İlk devlet örgütlenmesi tahıl ambarlarından doğdu. Hakim sınıf adına burayı koruyan silahlı adamlar, siloların kayıtlarını tutan görevliler ve dağıtımı yapanlar, bugünkü bürokrasinin öncülleridir.
Bu tarih bize sadece ilerleme olarak anlatılır. Ama öteki yüzü vahşettir. İnsanlar eşitlikçi-devletsiz toplumlardan memnundu. Onlardan geriye kalan kalıntılar, şehir-devletlerine geçişin tarımı öğrenmiş toplumlar tarafından uzun süre boyunca reddedildiğini gösteriyor. Başka bulgular büyük isyanların yaşandığını ve sınıflı toplumların bunların bastırılması üzerinden geliştiğine işaret ediyor.
Yönetenler
O günden bugüne dünyada çok şey değişti, fakat en az değişen şeylerden biri devlettir.
350 yıldır varolan modern kapitalist devlet askerler, polisler, hakimler, savcılar, müdürler ve müsteşarlardan oluşur.
En büyük ve belirleyici kısmını şiddet tekelinin oluşturduğu devlet örgütlenmesi, toplumun bütünün çıkarlarını değil, özel mülkiyeti ve bunu elinde bulunduran azınlığın iktidarını sürdürmesi için çalışır.
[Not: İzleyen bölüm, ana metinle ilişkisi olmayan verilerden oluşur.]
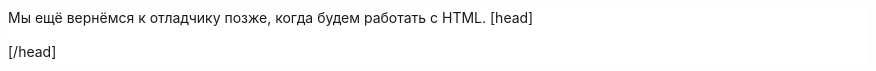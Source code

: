 Мы ещё вернёмся к отладчику позже, когда будем работать с HTML.
[head]
<style>
span.devtools {
  display: inline-block;
  background-image: url(/article/debugging-chrome/statusbarButtonGlyphs.svg);
  height:16px;
  width:16px;
}
</style>
[/head]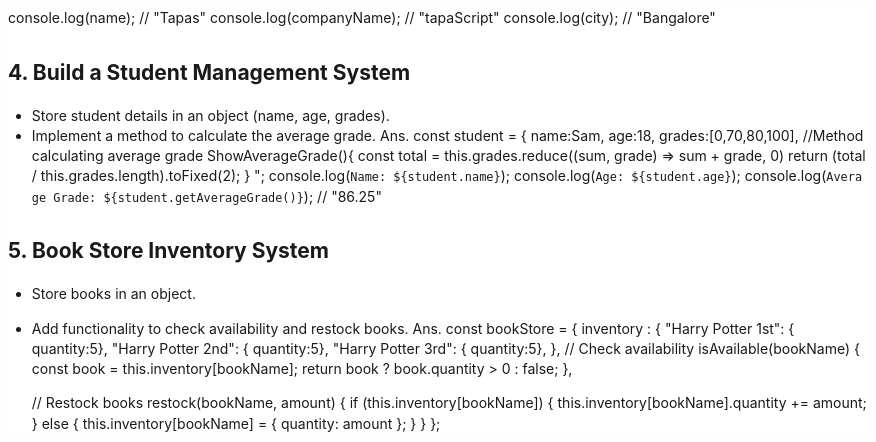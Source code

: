 console.log(name);         // "Tapas"
console.log(companyName); // "tapaScript"
console.log(city);        // "Bangalore"



## 4. Build a Student Management System

- Store student details in an object (name, age, grades).
- Implement a method to calculate the average grade.
Ans.
const student = {
  name:Sam,
  age:18,
  grades:[0,70,80,100],
//Method calculating average grade
  ShowAverageGrade(){
	const total = this.grades.reduce((sum, grade) => sum + grade, 0)
	return (total / this.grades.length).toFixed(2);
	}
";
console.log(`Name: ${student.name}`);
console.log(`Age: ${student.age}`);
console.log(`Average Grade: ${student.getAverageGrade()}`); // "86.25"

## 5. Book Store Inventory System

- Store books in an object.
- Add functionality to check availability and restock books.
Ans.
const bookStore = {
  inventory : {
  "Harry Potter 1st": { quantity:5},
  "Harry Potter 2nd": { quantity:5},
  "Harry Potter 3rd": { quantity:5},
},
// Check availability
  isAvailable(bookName) {
    const book = this.inventory[bookName];
    return book ? book.quantity > 0 : false;
  },

  // Restock books
  restock(bookName, amount) {
    if (this.inventory[bookName]) {
      this.inventory[bookName].quantity += amount;
    } else {
      this.inventory[bookName] = { quantity: amount };
    }
  }
};
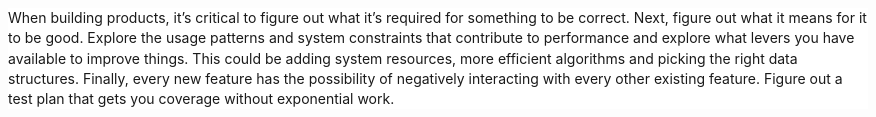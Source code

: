 When building products, it’s critical to figure out what it’s required for something to be correct. Next, figure out what it means for it to be good. Explore the usage patterns and
system constraints that contribute to performance and explore what levers you have available to improve things. This could be adding system resources, more efficient algorithms
and picking the right data structures. Finally, every new feature has the possibility of negatively interacting with every other existing feature. Figure out a test plan that gets
you coverage without exponential work.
Toplumun geri kalanından ayrı hesapları vardır ve her seferinde milyonları biçimlendirmeye çalışır. Bu, temelde uzlaşmaz çıkarlara sahip olan farklı sınıfları bir tek sınıfın çıkarları etrafında uzlaştırmak içindir. Kemalizm gibi bir resmi ideolojiyle bunu yapar.
Bu mekanizmayı egemenler adına yöneten, askeri ve sivil bürokrasidir. Hükümetler gelir gider, ama devletteki sürekliliği bürokrasi sağlar. Darbeler tam da buradan çıkar: Atanmış devlet görevlileri, esasen bu silahlı güçlerdir, memnun olmadıkları seçilmiş hükümetleri devirmeye çalışırlar.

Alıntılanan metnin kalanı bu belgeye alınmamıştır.